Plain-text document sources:
════

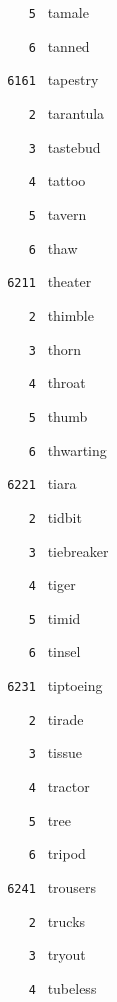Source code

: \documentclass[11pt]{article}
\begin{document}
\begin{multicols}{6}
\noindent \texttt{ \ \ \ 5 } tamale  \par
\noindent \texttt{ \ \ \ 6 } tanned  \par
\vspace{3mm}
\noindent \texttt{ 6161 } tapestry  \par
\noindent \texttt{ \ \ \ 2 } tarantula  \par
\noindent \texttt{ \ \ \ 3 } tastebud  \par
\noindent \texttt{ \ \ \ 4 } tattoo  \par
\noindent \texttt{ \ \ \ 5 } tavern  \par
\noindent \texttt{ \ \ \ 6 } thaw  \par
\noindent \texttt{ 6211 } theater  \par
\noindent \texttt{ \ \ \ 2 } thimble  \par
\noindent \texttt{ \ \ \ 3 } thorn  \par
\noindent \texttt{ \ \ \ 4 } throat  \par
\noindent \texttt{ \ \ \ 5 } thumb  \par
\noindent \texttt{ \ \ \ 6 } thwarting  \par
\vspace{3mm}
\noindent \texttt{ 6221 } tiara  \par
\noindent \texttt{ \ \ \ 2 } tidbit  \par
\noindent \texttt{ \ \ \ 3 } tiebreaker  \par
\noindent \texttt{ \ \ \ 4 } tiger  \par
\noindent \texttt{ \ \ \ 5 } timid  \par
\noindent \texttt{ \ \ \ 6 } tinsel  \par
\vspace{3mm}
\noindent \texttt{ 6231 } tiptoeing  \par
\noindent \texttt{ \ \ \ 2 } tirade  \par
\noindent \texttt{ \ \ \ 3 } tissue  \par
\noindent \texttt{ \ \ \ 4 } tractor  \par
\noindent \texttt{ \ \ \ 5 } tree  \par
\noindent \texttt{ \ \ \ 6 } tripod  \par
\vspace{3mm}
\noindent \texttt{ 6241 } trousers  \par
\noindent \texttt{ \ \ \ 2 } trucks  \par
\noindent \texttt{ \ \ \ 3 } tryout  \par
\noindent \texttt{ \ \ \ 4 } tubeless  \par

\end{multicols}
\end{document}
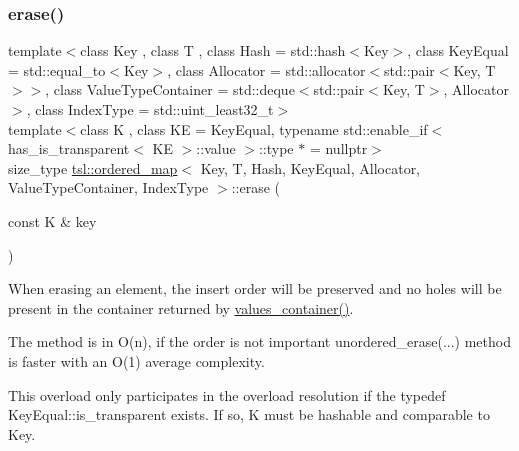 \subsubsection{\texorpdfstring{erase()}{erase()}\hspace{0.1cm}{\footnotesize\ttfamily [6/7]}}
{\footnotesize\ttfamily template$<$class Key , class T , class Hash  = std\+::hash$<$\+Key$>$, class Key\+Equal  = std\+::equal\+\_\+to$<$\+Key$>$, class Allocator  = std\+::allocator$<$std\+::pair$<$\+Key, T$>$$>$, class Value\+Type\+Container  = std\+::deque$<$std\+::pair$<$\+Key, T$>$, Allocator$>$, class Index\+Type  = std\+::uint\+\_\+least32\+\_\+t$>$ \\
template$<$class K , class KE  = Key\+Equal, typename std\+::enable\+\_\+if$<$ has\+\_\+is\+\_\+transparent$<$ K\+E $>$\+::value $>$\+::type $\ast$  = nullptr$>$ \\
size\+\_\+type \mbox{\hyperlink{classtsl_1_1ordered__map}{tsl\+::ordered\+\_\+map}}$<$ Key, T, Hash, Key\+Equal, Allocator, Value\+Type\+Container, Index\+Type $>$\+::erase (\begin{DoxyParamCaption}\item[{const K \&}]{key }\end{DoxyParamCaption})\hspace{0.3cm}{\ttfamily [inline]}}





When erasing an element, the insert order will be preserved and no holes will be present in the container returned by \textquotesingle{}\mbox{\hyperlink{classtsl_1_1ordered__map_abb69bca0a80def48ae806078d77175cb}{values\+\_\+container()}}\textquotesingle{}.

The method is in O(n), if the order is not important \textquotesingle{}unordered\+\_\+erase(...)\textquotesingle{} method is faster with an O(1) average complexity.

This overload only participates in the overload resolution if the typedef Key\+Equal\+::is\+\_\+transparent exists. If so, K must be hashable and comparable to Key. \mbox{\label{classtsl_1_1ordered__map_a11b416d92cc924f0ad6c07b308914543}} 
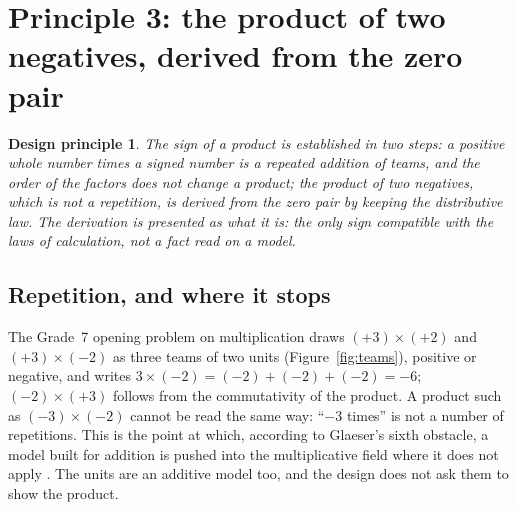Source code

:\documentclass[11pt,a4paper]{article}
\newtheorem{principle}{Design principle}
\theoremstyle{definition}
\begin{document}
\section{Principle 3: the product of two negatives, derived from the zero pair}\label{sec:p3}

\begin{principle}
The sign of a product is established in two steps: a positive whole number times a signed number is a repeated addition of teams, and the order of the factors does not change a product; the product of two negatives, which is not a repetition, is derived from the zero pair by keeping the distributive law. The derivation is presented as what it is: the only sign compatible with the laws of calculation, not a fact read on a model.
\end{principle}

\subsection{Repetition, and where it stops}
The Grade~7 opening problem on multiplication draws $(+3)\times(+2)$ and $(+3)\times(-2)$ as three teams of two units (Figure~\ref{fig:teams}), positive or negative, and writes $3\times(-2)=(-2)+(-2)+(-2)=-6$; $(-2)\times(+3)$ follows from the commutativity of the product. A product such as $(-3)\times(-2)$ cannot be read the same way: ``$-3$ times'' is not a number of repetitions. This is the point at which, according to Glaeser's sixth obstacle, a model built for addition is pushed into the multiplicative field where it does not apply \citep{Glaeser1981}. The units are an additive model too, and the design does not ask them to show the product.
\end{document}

════

What the task asks: In the records above, which lines hold the string "Equal"? Copy each one.

Solved exercise:
{\footnotesize\ttfamily template$<$class Key , class T , class Hash  = std\+::hash$<$\+Key$>$, class Key\+Equal  = std\+::equal\+\_\+to$<$\+Key$>$, class Allocator  = std\+::allocator$<$std\+::pair$<$\+Key, T$>$$>$, class Value\+Type\+Container  = std\+::deque$<$std\+::pair$<$\+Key, T$>$, Allocator$>$, class Index\+Type  = std\+::uint\+\_\+least32\+\_\+t$>$ \\
template$<$class K , class KE  = Key\+Equal, typename std\+::enable\+\_\+if$<$ has\+\_\+is\+\_\+transparent$<$ K\+E $>$\+::value $>$\+::type $\ast$  = nullptr$>$ \\
size\+\_\+type \mbox{\hyperlink{classtsl_1_1ordered__map}{tsl\+::ordered\+\_\+map}}$<$ Key, T, Hash, Key\+Equal, Allocator, Value\+Type\+Container, Index\+Type $>$\+::erase (\begin{DoxyParamCaption}\item[{const K \&}]{key }\end{DoxyParamCaption})\hspace{0.3cm}{\ttfamily [inline]}}
This overload only participates in the overload resolution if the typedef Key\+Equal\+::is\+\_\+transparent exists. If so, K must be hashable and comparable to Key. \mbox{\label{classtsl_1_1ordered__map_a11b416d92cc924f0ad6c07b308914543}} 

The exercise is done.